Data section:
=======

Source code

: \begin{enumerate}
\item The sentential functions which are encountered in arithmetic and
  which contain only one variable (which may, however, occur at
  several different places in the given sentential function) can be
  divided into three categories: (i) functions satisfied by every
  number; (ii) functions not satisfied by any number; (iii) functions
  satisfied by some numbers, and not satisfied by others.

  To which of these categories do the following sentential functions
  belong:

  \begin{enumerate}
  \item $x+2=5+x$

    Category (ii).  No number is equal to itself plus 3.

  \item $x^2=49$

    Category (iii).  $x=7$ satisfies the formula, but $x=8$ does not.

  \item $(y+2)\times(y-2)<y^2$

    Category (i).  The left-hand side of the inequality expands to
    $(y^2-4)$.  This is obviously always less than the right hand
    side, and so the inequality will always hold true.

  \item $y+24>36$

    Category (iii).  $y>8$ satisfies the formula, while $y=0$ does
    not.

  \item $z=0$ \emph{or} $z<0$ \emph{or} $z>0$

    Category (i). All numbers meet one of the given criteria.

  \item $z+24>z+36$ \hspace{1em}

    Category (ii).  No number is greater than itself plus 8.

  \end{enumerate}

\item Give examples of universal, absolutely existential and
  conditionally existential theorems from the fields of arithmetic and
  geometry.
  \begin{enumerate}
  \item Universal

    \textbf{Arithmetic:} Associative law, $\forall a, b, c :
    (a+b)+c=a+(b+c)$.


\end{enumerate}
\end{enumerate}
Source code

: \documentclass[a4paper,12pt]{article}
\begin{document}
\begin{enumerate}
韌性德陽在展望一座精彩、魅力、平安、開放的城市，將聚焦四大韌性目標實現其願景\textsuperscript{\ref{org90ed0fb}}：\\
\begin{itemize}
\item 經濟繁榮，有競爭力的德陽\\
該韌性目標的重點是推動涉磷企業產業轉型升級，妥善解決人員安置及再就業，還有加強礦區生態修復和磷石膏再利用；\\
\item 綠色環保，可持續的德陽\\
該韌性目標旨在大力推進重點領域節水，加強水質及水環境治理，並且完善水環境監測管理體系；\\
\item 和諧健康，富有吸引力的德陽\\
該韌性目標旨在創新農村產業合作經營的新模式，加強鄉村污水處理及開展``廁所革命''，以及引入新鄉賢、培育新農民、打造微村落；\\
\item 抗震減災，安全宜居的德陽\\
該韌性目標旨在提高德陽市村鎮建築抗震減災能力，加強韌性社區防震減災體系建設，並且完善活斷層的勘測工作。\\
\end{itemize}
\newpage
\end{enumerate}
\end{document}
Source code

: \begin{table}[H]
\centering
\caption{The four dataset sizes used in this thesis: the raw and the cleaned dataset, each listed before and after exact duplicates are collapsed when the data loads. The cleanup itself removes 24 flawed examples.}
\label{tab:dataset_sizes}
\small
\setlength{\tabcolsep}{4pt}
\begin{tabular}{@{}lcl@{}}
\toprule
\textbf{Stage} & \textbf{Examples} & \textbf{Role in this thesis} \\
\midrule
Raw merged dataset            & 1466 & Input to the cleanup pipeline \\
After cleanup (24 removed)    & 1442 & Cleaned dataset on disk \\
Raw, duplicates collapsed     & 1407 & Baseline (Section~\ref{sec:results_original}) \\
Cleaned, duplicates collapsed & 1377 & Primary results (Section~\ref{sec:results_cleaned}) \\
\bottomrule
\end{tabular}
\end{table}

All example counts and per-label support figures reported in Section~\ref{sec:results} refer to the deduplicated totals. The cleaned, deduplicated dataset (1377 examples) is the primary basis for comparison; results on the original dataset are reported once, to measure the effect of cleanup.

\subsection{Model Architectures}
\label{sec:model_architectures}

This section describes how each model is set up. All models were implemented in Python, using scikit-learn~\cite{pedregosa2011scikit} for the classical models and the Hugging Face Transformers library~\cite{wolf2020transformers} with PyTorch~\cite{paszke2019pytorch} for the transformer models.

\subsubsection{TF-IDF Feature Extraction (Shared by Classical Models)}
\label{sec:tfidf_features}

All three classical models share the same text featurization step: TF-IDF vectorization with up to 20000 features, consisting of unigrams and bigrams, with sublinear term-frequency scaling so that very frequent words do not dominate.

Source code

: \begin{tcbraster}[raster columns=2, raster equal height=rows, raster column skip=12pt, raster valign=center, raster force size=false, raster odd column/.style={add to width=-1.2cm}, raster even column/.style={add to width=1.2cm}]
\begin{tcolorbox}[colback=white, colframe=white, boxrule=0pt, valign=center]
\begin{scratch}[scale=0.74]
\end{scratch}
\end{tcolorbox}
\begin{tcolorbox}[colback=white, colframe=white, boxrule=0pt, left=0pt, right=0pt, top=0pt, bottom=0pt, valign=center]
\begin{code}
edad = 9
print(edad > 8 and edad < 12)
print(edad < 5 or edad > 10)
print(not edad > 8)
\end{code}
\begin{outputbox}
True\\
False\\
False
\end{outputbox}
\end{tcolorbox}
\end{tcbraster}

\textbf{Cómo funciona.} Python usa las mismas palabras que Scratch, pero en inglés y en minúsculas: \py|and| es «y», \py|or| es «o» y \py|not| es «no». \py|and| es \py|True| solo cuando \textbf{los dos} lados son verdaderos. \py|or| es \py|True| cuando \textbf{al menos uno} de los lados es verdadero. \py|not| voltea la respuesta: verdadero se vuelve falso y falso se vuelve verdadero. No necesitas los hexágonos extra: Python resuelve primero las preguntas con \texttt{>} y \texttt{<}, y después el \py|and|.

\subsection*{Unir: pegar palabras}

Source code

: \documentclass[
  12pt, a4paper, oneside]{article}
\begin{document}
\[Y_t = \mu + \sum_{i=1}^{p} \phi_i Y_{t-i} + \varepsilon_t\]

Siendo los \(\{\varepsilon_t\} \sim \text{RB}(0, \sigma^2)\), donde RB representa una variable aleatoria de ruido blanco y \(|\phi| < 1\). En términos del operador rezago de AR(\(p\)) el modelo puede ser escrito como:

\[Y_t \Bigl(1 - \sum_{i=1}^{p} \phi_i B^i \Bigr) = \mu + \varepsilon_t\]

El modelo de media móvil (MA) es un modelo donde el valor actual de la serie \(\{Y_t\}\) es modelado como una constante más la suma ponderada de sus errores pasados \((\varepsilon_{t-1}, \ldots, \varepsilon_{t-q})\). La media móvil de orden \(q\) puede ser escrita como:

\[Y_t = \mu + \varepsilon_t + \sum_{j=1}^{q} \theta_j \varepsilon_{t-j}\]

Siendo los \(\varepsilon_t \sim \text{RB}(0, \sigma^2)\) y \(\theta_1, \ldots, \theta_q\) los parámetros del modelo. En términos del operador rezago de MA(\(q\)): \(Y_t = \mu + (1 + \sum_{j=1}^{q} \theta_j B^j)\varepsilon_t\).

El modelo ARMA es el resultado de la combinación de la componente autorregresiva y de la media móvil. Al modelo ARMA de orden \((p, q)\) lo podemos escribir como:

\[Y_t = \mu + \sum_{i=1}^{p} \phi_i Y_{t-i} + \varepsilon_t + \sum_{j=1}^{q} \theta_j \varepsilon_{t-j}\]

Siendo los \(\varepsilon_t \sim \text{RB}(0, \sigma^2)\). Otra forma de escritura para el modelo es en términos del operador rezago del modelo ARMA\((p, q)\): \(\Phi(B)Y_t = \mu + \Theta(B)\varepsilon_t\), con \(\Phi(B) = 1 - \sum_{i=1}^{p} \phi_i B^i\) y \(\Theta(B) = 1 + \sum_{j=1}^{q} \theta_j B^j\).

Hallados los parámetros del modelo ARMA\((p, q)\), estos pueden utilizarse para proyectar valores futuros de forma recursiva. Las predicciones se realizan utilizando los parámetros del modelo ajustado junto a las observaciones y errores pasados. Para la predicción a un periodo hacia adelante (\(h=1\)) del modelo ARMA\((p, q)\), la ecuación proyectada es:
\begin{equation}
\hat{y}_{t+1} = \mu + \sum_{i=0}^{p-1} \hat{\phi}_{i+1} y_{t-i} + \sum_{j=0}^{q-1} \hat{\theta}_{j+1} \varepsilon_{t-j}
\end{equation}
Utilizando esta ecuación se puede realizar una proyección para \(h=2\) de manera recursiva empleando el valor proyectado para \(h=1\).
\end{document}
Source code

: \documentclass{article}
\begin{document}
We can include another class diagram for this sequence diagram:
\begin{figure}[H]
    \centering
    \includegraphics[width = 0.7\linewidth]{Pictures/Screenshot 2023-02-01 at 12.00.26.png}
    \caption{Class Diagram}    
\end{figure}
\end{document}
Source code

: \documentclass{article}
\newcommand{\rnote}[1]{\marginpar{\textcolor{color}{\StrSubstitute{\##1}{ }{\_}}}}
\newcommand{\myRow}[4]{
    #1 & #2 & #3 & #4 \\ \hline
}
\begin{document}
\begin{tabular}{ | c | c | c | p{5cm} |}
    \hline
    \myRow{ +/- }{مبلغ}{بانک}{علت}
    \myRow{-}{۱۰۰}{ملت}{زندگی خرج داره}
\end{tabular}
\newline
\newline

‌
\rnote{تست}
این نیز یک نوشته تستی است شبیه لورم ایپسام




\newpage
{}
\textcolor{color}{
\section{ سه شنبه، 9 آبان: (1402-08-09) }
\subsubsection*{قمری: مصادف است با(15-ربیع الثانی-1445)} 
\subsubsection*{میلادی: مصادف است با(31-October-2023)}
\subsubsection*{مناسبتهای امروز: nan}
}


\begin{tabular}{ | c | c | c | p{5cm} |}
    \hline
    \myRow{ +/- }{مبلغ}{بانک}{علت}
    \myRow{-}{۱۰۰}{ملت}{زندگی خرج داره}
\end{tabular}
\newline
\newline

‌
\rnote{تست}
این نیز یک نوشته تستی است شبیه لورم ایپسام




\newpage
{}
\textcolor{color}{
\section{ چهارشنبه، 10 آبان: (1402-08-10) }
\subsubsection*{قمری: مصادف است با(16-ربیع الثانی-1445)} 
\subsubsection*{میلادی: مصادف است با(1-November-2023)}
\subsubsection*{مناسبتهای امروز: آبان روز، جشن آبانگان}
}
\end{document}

=======

Aim of the task: Go through the listing above and write out exactly the lines starting with the one holding "satisfied by some" and running through the one holding "inequality expands to", ends included, and no others.

Response:
  satisfied by some numbers, and not satisfied by others.

  To which of these categories do the following sentential functions
  belong:

  \begin{enumerate}
  \item $x+2=5+x$

    Category (ii).  No number is equal to itself plus 3.

  \item $x^2=49$

    Category (iii).  $x=7$ satisfies the formula, but $x=8$ does not.

  \item $(y+2)\times(y-2)<y^2$

    Category (i).  The left-hand side of the inequality expands to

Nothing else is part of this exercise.